By Malcolm R Chalmers, on 18 January 2019

Our next JBS Haldane Lecture will take place on Wednesday 23rd January 2019, with Massimiano Bucchi giving his talk ‘Geniuses, Heroes and Saints: How the Nobel Prize has (re)invented the public image of science’. As an introduction to this topic, Prof. Bucchi has written a brief blog post for *Research, reproduced below.


The Nobel prizes embody three narratives about the role of elite scientists in society—and they came along at just the right time, says Massimiano Bucchi.

In the autumn of 1996, a UK research council committee rejected a funding application from Harry Kroto. Two hours later, the Royal Swedish Academy of Sciences called to say that he and two colleagues had won the Nobel prize for chemistry for their discovery of fullerenes; the same subject as the grant application.

The research council swiftly reversed its decision. The British chemist had now entered the small circle of ‘visible scientists’, the elite on whom awards such as the Nobel prize confer almost unassailable prestige and a reputation able to open every door.

This and similar dynamics were described by Robert Merton, founder of the sociology of science, as the ‘Matthew effect’, from the passage in Matthew’s Gospel that states: ‘For unto every one that hath shall be given, and he shall have abundance: but from him that hath not shall be taken away even that which he hath.’

Those in positions of visibility and prestige get privileged access to further resources and prestige, and so on.

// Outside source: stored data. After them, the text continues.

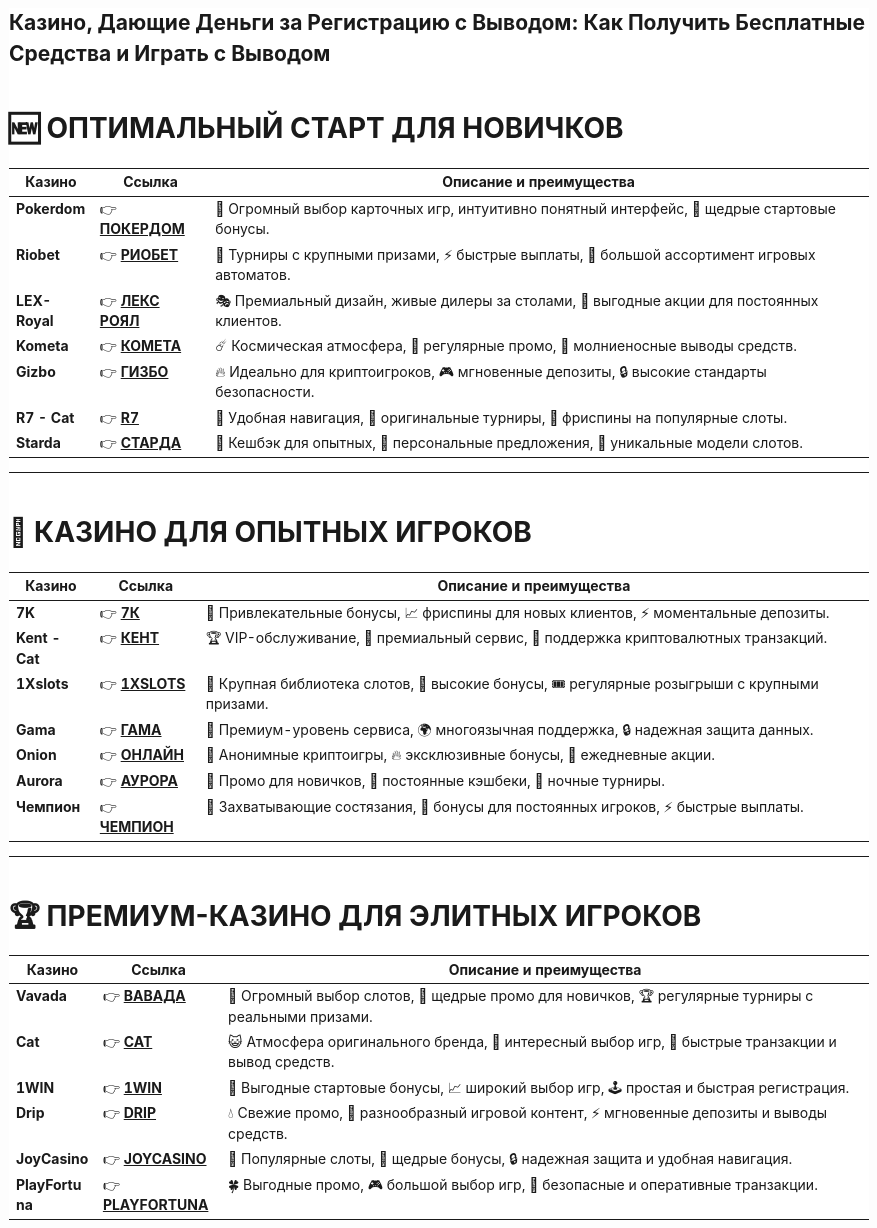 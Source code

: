 ## Казино, Дающие Деньги за Регистрацию с Выводом: Как Получить Бесплатные Средства и Играть с Выводом
# 🆕 ОПТИМАЛЬНЫЙ СТАРТ ДЛЯ НОВИЧКОВ

| Казино        | Ссылка                                              | Описание и преимущества                                                                     |
| ------------- | --------------------------------------------------- | ------------------------------------------------------------------------------------------- |
| **Pokerdom**  | 👉 [**ПОКЕРДОМ**](https://brandplay.link/FwVc4f)    | 💎 Огромный выбор карточных игр, интуитивно понятный интерфейс, 🎁 щедрые стартовые бонусы. |
| **Riobet**    | 👉 [**РИОБЕТ**](https://brandplay.link/TnjsxFvH)    | 🌟 Турниры с крупными призами, ⚡ быстрые выплаты, 🎲 большой ассортимент игровых автоматов. |
| **LEX-Royal** | 👉 [**ЛЕКС РОЯЛ**](https://brandplay.link/VMqNXPFs) | 🎭 Премиальный дизайн, живые дилеры за столами, 🎁 выгодные акции для постоянных клиентов.  |
| **Kometa**    | 👉 [**КОМЕТА**](https://brandplay.link/jHzFFYGv)    | ☄️ Космическая атмосфера, 🎁 регулярные промо, 🚀 молниеносные выводы средств.              |
| **Gizbo**     | 👉 [**ГИЗБО**](https://brandplay.link/rvzLrVLp)     | 🔥 Идеально для криптоигроков, 🎮 мгновенные депозиты, 🔒 высокие стандарты безопасности.   |
| **R7 - Cat**  | 👉 [**R7**](https://brandplay.link/dByFXP7h)        | 🎉 Удобная навигация, 🌟 оригинальные турниры, 🎁 фриспины на популярные слоты.             |
| **Starda**    | 👉 [**СТАРДА**](https://brandplay.link/HDcDrxLk)    | 🚀 Кешбэк для опытных, 🤑 персональные предложения, 🎰 уникальные модели слотов.            |

***

# 🌟 КАЗИНО ДЛЯ ОПЫТНЫХ ИГРОКОВ

| Казино         | Ссылка                                                                                           | Описание и преимущества                                                                       |
| -------------- | ------------------------------------------------------------------------------------------------ | --------------------------------------------------------------------------------------------- |
| **7K**         | 👉 [**7К**](https://brandplay.link/dd46bNgD)                                                     | 🔔 Привлекательные бонусы, 📈 фриспины для новых клиентов, ⚡ моментальные депозиты.           |
| **Kent - Cat** | 👉 [**КЕНТ**](https://brandplay.link/XRH1g6Vb)                                                   | 🏆 VIP-обслуживание, 💎 премиальный сервис, 📲 поддержка криптовалютных транзакций.           |
| **1Xslots**    | 👉 [**1XSLOTS**](https://brandplay.link/J2ZbqMPZ)                                                | 🎰 Крупная библиотека слотов, 🎁 высокие бонусы, 🎟️ регулярные розыгрыши с крупными призами. |
| **Gama**       | 👉 [**ГАМА**](https://brandplay.link/RD52jZbL)                                                   | 💎 Премиум-уровень сервиса, 🌍 многоязычная поддержка, 🔒 надежная защита данных.             |
| **Onion**      | 👉 [**ОНЛАЙН**](https://brandplay.link/8LcS6Djb)                                                 | 🧅 Анонимные криптоигры, 🔥 эксклюзивные бонусы, 💸 ежедневные акции.                         |
| **Aurora**     | 👉 [**АУРОРА**](https://10trafic-stat2.com/click/668546556bcc6313411604bc/6766/13031/subaccount) | 🌌 Промо для новичков, 🤑 постоянные кэшбеки, 🚀 ночные турниры.                              |
| **Чемпион**    | 👉 [**ЧЕМПИОН**](https://temon-gter.cfd/go/9n8?p56190p303844p3509t17502)                         | 🏅 Захватывающие состязания, 🎁 бонусы для постоянных игроков, ⚡ быстрые выплаты.             |

***

# 🏆 ПРЕМИУМ-КАЗИНО ДЛЯ ЭЛИТНЫХ ИГРОКОВ

| Казино          | Ссылка                                                                                                       | Описание и преимущества                                                                            |
| --------------- | ------------------------------------------------------------------------------------------------------------ | -------------------------------------------------------------------------------------------------- |
| **Vavada**      | 👉 [**ВАВАДА**](https://partnervavadarv.com?promo=75590753-cc8b-4c4a-8d71-99b7a2293439-jud\&target=register) | 🌟 Огромный выбор слотов, 🎁 щедрые промо для новичков, 🏆 регулярные турниры с реальными призами. |
| **Cat**         | 👉 [**CAT**](https://catchthecatthree.com/d1bfb4f94)                                                         | 😺 Атмосфера оригинального бренда, 🎰 интересный выбор игр, 💸 быстрые транзакции и вывод средств. |
| **1WIN**        | 👉 [**1WIN**](https://brandplay.link/9sD8CZLQ)                                                               | 🌟 Выгодные стартовые бонусы, 📈 широкий выбор игр, 🕹️ простая и быстрая регистрация.             |
| **Drip**        | 👉 [**DRIP**](https://drp-irrs01.com/c4bf3bd2f)                                                              | 💧 Свежие промо, 🎰 разнообразный игровой контент, ⚡ мгновенные депозиты и выводы средств.         |
| **JoyCasino**   | 👉 [**JOYCASINO**](https://rpc30.call2me.pro/?/ru/registration?apkpop=0\&partner=p24970p3289525p8e5d)        | 🎉 Популярные слоты, 🎁 щедрые бонусы, 🔒 надежная защита и удобная навигация.                     |
| **PlayFortuna** | 👉 [**PLAYFORTUNA**](https://4v4rg0e52p.com/alt/playfortuna?27f770988db651f9cc8f16742d88cecd)                | 🍀 Выгодные промо, 🎮 большой выбор игр, 🏦 безопасные и оперативные транзакции.                   |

As one Nobel prizewinner for physics put it: “The world is peculiar in this matter of how it gives credit. It tends to give the credit to [already] famous people.” Or in the words of the Abba song: “The winner takes it all.”

I first visited the Royal Swedish Academy of Sciences in 1998. Ever since, I have been studying how the Nobel prize shapes the public image of science—and scientists. The prize announcements are one occasion when science makes global headline news, reaching audiences that are quite distant and not much interested in science. ‘Nobel’ has become a metonym for scientific genius and success.

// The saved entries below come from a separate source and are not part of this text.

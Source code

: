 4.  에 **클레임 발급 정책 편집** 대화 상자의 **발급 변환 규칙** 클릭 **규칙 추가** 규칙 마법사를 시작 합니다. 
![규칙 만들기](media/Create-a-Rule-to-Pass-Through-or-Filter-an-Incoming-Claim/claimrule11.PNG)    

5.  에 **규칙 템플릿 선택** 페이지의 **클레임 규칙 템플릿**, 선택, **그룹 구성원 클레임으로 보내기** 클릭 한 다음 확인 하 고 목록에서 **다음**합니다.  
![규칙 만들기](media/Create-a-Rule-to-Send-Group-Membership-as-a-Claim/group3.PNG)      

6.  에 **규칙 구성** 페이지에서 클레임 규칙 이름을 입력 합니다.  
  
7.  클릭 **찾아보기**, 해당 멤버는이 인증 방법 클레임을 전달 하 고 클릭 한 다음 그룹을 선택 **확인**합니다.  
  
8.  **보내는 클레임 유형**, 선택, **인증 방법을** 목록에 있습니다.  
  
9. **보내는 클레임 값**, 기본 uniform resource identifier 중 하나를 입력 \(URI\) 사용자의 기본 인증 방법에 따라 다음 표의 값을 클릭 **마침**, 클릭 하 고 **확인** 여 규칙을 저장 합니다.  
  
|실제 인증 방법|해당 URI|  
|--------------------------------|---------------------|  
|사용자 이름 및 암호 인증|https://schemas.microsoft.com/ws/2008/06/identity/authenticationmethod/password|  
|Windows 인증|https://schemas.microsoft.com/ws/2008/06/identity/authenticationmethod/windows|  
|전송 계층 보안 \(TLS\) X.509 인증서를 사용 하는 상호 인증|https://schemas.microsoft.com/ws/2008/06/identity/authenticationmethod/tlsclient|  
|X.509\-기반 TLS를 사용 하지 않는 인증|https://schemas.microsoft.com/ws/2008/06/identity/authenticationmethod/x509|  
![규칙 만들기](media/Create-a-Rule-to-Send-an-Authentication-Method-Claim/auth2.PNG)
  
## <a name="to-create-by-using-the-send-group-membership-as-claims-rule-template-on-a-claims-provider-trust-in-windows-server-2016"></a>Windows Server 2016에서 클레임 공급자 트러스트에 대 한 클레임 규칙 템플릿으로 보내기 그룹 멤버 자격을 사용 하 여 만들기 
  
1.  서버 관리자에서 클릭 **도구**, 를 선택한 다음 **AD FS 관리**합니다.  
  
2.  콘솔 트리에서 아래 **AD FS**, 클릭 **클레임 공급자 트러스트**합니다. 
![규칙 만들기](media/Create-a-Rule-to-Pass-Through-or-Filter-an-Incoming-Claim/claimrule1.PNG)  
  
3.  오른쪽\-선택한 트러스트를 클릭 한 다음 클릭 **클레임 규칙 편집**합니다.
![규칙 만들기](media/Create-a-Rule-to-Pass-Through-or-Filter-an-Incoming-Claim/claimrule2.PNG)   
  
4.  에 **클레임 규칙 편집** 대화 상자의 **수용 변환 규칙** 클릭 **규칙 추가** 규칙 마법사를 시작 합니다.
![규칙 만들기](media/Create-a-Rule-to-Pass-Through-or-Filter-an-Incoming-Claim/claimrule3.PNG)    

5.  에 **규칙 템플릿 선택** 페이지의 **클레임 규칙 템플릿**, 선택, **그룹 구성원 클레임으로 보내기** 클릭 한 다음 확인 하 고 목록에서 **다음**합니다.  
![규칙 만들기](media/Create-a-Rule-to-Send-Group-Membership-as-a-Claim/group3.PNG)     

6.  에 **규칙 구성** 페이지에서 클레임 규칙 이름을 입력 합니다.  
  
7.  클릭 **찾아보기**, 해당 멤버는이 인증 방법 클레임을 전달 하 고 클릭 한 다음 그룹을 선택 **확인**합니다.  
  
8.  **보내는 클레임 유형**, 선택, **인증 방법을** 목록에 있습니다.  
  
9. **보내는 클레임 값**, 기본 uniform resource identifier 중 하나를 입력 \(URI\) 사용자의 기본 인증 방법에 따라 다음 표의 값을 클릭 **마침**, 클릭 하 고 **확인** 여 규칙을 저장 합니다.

As another sociologist, Harriet Zuckerman, noted in her 1977 book Scientific Elite, “[the Nobel’s] influence on the public’s image of science probably counts for more than its function as incentive for scientific accomplishment”.

But how has the prize actually shaped how we think about science and scientists? In my 2017 book Come Vincere un Nobel, I argue that the prize underlies three popular narratives: the scientist as genius, the scientist as national hero and the scientist as saint.

The narrative of genius emphasises the scientist’s creativity and intellectual exceptionality, reflecting a solitary and romantic ideal. The narrative of the national hero allows the Nobel laureate to speak in the name of a nation, surrogating and sublimating the tensions and rivalries between nations into a more peaceful and noble competition. The narrative of saint incarnate—a focus of attention and worship, celebrated and consecrated through the elaborate ceremony ritual—is an update of the traditional ideal of the scientist as a secular ascetic.

In terms of the public image and social role of science, the Nobel was the right prize at the right time.

When the first prizes were awarded in 1901, science was already becoming more complex, organised and impersonal. The narrative of genius allowed a focus on individual contributions, figures and faces.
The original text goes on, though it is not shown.